Periodic Report Summary 2 - EIGER (Exploring the Inception of Galaxies and the Epoch of Reionization)

The ERC consolidator grant Exploring the Inception of Galaxies and the Epoch of Reionization (EIGER) is designed to reveal the physical properties of the galaxies which formed in the early history of the Universe. Due to the finite speed of light, on Earth we view very distant galaxies as they were in the distant past. For example, the current age of the Universe is 13.8 billion years,
but the goal of EIGER is understand the properties of galaxies as they were when the Universe was only about 5% of its current age. Moreover, due to the continual expansion of the Universe, the light from these distant galaxies is stretched, or redshifted, as it travels towards us. The larger the distance, the greater the amount of redshifting of the light. Consequently, to study the UV and optical properties of very distant galaxies(i.e redshift z>6), the EIGER project primarily relies on imaging and spectroscopy carried out at red-optical and near-IR wavelengths.
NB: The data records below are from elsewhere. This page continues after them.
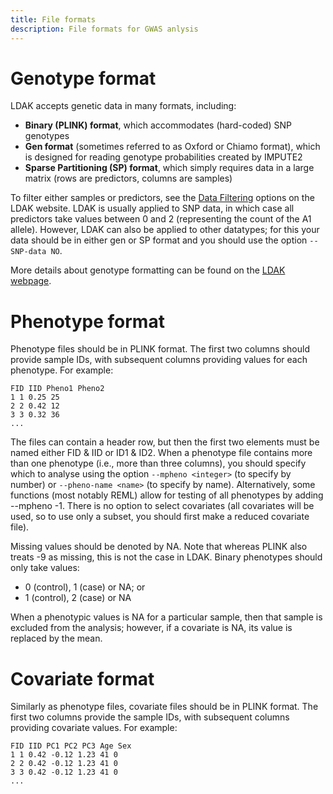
 ```yaml
---
title: File formats
description: File formats for GWAS anlysis
---
```


# Genotype format

LDAK accepts genetic data in many formats, including:

 - **Binary (PLINK) format**, which accommodates (hard-coded) SNP genotypes
 - **Gen format** (sometimes referred to as Oxford or Chiamo format), which is designed for reading genotype probabilities created by IMPUTE2
 - **Sparse Partitioning (SP) format**, which simply requires data in a large matrix (rows are predictors, columns are samples)

To filter either samples or predictors, see the [Data Filtering](https://dougspeed.com/data-filtering/) options on the LDAK website. LDAK is usually applied to SNP data, in which case all predictors take values between 0 and 2 (representing the count of the A1 allele). However, LDAK can also be applied to other datatypes; for this your data should be in either gen or SP format and you should use the option `--SNP-data NO`.

More details about genotype formatting can be found on the [LDAK webpage](https://dougspeed.com/file-formats/).

# Phenotype format

Phenotype files should be in PLINK format. The first two columns should provide sample IDs, with subsequent columns providing values for each phenotype. For example:
```
FID IID Pheno1 Pheno2
1 1 0.25 25
2 2 0.42 12
3 3 0.32 36
...
```
The files can contain a header row, but then the first two elements must be named either FID & IID or ID1 & ID2. When a phenotype file contains more than one phenotype (i.e., more than three columns), you should specify which to analyse using the option `--mpheno <integer>` (to specify by number) or `--pheno-name <name>` (to specify by name). Alternatively, some functions (most notably REML) allow for testing of all phenotypes by adding --mpheno -1. There is no option to select covariates (all covariates will be used, so to use only a subset, you should first make a reduced covariate file).

Missing values should be denoted by NA. Note that whereas PLINK also treats -9 as missing, this is not the case in LDAK. Binary phenotypes should only take values:
- 0 (control), 1 (case) or NA; or
- 1 (control), 2 (case) or NA

When a phenotypic values is NA for a particular sample, then that sample is excluded from the analysis; however, if a covariate is NA, its value is replaced by the mean.

# Covariate format

Similarly as phenotype files, covariate files should be in PLINK format. The first two columns provide the sample IDs, with subsequent columns providing covariate values. For example: 
```
FID IID PC1 PC2 PC3 Age Sex
1 1 0.42 -0.12 1.23 41 0
2 2 0.42 -0.12 1.23 41 0
3 3 0.42 -0.12 1.23 41 0
...
```
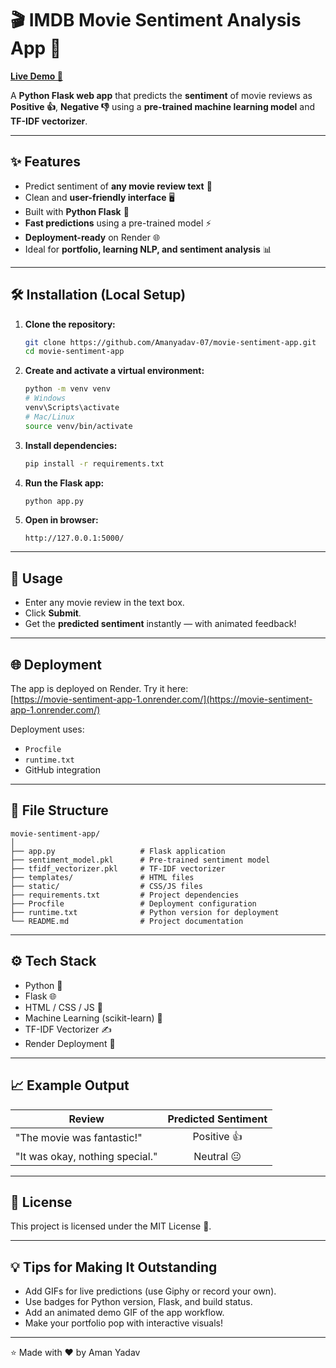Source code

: # 🎬 IMDB Movie Sentiment Analysis App 🍿

[**Live Demo 🚀**](https://movie-sentiment-app-1.onrender.com/)

A **Python Flask web app** that predicts the **sentiment** of movie reviews as **Positive 👍**, **Negative 👎** using a **pre-trained machine learning model** and **TF-IDF vectorizer**.


---

## ✨ Features

- Predict sentiment of **any movie review text** 🎥
- Clean and **user-friendly interface** 🖥️
- Built with **Python Flask** 🐍
- **Fast predictions** using a pre-trained model ⚡
- **Deployment-ready** on Render 🌐
- Ideal for **portfolio, learning NLP, and sentiment analysis** 📊

---

## 🛠️ Installation (Local Setup)

1. **Clone the repository:**
    ```bash
    git clone https://github.com/Amanyadav-07/movie-sentiment-app.git
    cd movie-sentiment-app
    ```
2. **Create and activate a virtual environment:**
    ```bash
    python -m venv venv
    # Windows
    venv\Scripts\activate
    # Mac/Linux
    source venv/bin/activate
    ```
3. **Install dependencies:**
    ```bash
    pip install -r requirements.txt
    ```
4. **Run the Flask app:**
    ```bash
    python app.py
    ```
5. **Open in browser:**
    ```
    http://127.0.0.1:5000/
    ```

---

## 🎯 Usage

- Enter any movie review in the text box.
- Click **Submit**.
- Get the **predicted sentiment** instantly — with animated feedback!

---

## 🌐 Deployment

The app is deployed on Render. Try it here:  
[https://movie-sentiment-app-1.onrender.com/](https://movie-sentiment-app-1.onrender.com/)

Deployment uses:
- `Procfile`
- `runtime.txt`
- GitHub integration

---

## 📂 File Structure

```plaintext
movie-sentiment-app/
│
├── app.py                   # Flask application
├── sentiment_model.pkl      # Pre-trained sentiment model
├── tfidf_vectorizer.pkl     # TF-IDF vectorizer
├── templates/               # HTML files
├── static/                  # CSS/JS files
├── requirements.txt         # Project dependencies
├── Procfile                 # Deployment configuration
├── runtime.txt              # Python version for deployment
└── README.md                # Project documentation
```

---

## ⚙️ Tech Stack

- Python 🐍
- Flask 🌐
- HTML / CSS / JS 🎨
- Machine Learning (scikit-learn) 🤖
- TF-IDF Vectorizer ✍️
- Render Deployment 🚀

---

## 📈 Example Output

| Review                         | Predicted Sentiment |
|---------------------------------|:-------------------:|
| "The movie was fantastic!"      | Positive 👍         |
| "It was okay, nothing special." | Neutral 😐          |

---

## 📜 License

This project is licensed under the MIT License 📝.

---

## 💡 Tips for Making It Outstanding

- Add GIFs for live predictions (use Giphy or record your own).
- Use badges for Python version, Flask, and build status.
- Add an animated demo GIF of the app workflow.
- Make your portfolio pop with interactive visuals!

---

⭐ Made with ❤️ by Aman Yadav
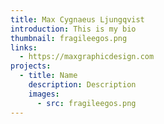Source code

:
 ```yaml
---
title: Max Cygnaeus Ljungqvist
introduction: This is my bio
thumbnail: fragileegos.png
links:
  - https://maxgraphicdesign.com
projects:
  - title: Name
    description: Description
    images:
      - src: fragileegos.png
---
```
EIGER is a four-year project, and many of the key scientific results will come late in the grant period as all of the inter-related observations and analysis work are drawn together. However, at the half-way stage, there have already been two major achievements. Firstly, early in the EIGER grant period McLure was Co-PI of the HUDF12 programme, which used the Hubble Space Telescope to obtain the most sensitive ever near-IR imaging of a small area of sky known as the Hubble Ultra Deep Field (HUDF). Due to the unprecedented sensitivity of these observations, the HUDF12 dataset allowed us to robustly identify and study the properties of galaxies at redshift z>7, when the Universe was only 0.7 billion years old (about 5% of its current age). One of the goals of the HUDF12 programme was to establish whether or not we could observe enough faint galaxies at high redshift to explain cosmic reionization. Cosmic reionization is the epoch early in the history of the Universe when the diffuse hydrogen gas which pervades space changed from being neutral to ionised. This process is thought to have been driven by high-energy UV photons emitted from the first generation of small galaxies, but until recently it has not been clear whether or not enough galaxies existed at high-redshift to explain this event. The new observations from the HUDF12 project successfully demonstrated that, under a plausible set of assumptions, we do observe sufficient numbers of faint high-redshift galaxies to explain cosmic reionization. Moreover, the HUDF12 data also allowed us to measure accurate colours for faint high-redshift galaxies, which suggested that their stellar populations are not dramatically different from those of similarly star-forming galaxies observed at much lower redshifts. Finally, another notable success of the HUDF12 project was to use the sensitivity of the Hubble Space Telescope to identify the first meaningful sample of extremely distant galaxies, at redshift z>9. Although the data obtained for the HUDF12 project was good enough to identify these extremely distant galaxies, it will require observations with the much more sensitive James Webb Space Telescope (JWST) to study their physical properties in detail (launch in 2018).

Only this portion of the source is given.